» What to produce:
Report every line of the records below that contains the word "begin".

» Provided records:
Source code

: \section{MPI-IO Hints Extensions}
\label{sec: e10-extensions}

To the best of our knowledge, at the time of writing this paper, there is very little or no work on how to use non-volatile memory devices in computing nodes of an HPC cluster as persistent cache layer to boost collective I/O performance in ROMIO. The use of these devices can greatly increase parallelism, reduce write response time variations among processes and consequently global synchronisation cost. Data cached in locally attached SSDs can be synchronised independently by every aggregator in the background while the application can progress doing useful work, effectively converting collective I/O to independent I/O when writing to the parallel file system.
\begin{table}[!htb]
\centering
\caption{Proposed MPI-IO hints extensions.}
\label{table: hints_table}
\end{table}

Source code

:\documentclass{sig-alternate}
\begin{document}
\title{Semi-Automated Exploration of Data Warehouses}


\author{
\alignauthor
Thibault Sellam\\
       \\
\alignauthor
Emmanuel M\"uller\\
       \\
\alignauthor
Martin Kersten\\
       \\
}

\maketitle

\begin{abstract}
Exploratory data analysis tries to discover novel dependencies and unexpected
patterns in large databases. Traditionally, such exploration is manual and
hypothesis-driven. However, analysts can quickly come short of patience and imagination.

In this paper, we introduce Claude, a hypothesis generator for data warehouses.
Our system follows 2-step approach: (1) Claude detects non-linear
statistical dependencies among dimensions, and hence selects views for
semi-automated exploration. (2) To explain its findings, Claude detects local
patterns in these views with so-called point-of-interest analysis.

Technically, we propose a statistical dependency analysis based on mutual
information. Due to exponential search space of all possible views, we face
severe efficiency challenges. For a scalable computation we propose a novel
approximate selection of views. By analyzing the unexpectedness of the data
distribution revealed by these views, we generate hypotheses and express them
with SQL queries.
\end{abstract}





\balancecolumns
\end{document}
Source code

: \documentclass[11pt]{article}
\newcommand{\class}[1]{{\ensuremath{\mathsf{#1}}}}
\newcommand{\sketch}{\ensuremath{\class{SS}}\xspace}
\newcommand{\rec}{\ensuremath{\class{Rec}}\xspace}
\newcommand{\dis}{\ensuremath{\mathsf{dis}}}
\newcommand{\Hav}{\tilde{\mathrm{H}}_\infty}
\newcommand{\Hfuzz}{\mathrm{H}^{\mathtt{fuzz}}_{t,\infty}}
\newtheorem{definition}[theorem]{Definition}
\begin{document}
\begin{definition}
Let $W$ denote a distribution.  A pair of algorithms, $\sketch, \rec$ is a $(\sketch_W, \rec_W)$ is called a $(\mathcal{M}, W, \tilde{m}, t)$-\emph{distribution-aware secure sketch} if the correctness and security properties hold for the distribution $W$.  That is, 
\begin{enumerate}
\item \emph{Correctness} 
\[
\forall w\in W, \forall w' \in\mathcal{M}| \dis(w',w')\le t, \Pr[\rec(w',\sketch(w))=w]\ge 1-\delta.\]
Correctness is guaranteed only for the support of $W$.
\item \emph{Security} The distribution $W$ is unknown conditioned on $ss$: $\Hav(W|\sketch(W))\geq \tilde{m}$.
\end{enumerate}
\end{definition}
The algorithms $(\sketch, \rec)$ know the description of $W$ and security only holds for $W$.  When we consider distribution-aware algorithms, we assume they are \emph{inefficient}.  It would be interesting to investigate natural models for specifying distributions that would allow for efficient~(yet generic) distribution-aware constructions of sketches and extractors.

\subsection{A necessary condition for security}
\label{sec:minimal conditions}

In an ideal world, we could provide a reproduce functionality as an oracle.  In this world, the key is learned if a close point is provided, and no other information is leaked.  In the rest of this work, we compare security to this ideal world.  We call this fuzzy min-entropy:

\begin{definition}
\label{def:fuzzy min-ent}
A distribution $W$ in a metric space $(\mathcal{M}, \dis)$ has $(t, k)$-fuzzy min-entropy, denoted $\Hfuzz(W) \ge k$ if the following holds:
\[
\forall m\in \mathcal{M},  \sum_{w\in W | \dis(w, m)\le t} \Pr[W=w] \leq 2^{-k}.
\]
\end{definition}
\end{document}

» Response below:
\begin{table}[!htb]
\begin{document}
\begin{abstract}
\begin{document}
\begin{definition}
\begin{enumerate}
\begin{definition}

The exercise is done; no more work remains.